- **What you are asked to do**: Note each line in the data below that holds "игрок", and copy it.

(Source data)

↓

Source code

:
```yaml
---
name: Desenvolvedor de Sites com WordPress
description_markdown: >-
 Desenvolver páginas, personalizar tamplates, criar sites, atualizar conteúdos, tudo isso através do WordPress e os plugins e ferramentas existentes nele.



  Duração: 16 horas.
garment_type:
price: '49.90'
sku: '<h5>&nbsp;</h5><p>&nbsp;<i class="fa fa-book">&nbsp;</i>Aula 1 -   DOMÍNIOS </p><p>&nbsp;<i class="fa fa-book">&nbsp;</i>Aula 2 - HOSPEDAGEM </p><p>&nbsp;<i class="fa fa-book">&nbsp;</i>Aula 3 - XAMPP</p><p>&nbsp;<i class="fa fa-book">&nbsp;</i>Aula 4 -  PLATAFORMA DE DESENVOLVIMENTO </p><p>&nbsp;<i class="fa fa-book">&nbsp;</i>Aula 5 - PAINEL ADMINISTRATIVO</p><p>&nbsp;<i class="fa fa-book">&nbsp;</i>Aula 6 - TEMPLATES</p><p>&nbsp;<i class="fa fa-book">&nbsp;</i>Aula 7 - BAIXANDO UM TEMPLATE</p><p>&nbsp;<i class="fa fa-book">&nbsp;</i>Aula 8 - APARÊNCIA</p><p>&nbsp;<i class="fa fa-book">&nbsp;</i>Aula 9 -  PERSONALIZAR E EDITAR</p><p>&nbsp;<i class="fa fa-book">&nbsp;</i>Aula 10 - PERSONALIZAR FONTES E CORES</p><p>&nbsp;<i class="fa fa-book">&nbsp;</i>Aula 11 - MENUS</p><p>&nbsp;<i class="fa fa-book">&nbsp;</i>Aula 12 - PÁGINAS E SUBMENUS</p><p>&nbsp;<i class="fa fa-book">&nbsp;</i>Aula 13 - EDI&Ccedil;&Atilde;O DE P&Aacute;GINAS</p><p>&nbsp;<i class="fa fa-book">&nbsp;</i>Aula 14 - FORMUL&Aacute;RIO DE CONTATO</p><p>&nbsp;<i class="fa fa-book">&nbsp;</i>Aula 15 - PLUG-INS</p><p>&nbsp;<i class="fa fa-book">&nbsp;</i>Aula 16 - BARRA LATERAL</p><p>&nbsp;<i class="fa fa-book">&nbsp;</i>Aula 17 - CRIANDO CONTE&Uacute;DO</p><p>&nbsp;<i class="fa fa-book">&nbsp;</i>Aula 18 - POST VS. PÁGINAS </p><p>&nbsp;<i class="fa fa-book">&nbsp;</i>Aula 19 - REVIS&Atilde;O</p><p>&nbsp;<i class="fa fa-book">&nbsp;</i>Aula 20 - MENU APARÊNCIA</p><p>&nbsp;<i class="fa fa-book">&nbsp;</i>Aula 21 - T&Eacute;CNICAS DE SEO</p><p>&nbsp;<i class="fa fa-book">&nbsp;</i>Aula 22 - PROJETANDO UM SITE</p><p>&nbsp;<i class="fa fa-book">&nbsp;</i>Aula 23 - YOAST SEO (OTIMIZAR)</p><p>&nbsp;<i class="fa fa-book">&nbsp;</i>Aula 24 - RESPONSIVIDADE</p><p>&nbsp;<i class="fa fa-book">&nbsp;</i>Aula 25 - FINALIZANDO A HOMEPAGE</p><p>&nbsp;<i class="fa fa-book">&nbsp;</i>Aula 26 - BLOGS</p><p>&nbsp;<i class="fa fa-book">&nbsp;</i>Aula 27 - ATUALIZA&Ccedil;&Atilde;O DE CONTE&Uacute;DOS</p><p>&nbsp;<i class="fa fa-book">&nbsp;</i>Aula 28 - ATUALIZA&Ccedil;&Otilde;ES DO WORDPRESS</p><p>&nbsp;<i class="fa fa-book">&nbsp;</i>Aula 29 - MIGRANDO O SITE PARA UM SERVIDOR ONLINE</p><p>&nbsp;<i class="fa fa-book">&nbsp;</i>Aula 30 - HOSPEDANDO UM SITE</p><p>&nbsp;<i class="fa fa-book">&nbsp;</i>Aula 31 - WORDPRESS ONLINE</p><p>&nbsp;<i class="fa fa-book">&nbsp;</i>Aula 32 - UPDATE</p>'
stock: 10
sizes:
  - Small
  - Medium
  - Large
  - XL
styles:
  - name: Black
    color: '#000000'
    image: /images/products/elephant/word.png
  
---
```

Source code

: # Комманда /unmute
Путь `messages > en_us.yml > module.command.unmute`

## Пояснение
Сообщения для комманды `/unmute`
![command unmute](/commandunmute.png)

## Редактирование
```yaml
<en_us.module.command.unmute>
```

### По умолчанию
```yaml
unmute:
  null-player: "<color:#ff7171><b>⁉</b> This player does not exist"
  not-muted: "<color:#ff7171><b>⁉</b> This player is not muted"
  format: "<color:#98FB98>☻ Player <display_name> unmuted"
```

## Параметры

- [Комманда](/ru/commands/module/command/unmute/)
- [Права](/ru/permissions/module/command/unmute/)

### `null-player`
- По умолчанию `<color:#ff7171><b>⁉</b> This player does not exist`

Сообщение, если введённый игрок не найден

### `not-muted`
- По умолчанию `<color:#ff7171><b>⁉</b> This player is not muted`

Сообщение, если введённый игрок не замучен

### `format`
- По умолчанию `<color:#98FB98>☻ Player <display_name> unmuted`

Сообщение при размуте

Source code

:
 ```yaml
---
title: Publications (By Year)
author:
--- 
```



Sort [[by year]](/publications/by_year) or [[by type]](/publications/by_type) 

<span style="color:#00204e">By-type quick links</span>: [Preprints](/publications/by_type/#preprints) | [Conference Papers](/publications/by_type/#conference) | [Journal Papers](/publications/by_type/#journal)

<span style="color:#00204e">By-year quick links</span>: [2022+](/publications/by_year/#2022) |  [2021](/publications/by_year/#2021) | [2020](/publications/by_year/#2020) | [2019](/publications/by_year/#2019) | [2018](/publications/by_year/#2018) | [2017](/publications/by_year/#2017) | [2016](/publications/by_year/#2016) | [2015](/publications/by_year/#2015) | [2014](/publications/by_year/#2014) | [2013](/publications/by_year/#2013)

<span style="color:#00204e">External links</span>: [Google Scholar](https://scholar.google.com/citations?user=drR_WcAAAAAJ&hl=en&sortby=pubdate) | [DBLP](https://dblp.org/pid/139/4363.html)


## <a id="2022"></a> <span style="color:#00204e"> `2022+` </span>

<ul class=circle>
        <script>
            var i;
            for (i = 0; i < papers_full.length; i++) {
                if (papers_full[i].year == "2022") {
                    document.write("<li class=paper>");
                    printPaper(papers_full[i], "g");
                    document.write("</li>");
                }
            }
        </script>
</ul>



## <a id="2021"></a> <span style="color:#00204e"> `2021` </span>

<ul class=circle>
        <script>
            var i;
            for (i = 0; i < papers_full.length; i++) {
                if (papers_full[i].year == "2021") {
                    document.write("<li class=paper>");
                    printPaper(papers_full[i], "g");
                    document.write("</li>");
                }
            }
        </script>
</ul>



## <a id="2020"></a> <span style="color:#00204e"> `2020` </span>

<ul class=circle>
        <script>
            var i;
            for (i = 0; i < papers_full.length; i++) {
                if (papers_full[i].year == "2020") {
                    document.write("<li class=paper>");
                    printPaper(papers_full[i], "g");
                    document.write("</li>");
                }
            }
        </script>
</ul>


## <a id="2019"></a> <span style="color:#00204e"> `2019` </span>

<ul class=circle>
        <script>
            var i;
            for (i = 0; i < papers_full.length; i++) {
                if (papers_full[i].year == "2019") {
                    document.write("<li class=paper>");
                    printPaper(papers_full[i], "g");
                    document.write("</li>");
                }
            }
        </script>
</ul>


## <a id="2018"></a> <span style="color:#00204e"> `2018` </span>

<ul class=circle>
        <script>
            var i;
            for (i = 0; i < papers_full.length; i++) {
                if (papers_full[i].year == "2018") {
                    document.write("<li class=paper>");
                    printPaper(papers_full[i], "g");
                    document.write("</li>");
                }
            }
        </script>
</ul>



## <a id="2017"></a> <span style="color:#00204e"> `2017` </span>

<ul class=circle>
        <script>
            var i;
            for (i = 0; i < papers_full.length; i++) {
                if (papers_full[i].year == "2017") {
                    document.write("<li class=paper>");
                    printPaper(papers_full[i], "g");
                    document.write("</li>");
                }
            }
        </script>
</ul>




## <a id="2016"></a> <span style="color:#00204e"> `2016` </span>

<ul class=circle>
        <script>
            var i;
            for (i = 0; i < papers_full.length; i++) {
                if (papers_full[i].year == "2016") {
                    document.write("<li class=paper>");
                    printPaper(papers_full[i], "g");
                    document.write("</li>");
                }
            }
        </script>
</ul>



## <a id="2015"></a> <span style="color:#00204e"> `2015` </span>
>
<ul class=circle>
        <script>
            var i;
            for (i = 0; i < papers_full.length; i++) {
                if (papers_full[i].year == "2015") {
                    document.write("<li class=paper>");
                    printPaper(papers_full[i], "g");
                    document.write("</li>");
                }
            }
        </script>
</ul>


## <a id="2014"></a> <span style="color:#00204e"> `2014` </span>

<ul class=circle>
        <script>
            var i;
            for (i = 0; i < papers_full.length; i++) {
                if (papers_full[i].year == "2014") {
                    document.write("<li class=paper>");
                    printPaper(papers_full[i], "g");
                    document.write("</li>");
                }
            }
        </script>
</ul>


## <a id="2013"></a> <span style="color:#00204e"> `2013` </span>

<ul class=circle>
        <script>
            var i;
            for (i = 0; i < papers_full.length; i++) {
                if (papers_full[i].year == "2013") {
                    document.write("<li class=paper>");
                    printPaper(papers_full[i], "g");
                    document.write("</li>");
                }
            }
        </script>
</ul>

↑

- **Finished task**:
Сообщение, если введённый игрок не найден
Сообщение, если введённый игрок не замучен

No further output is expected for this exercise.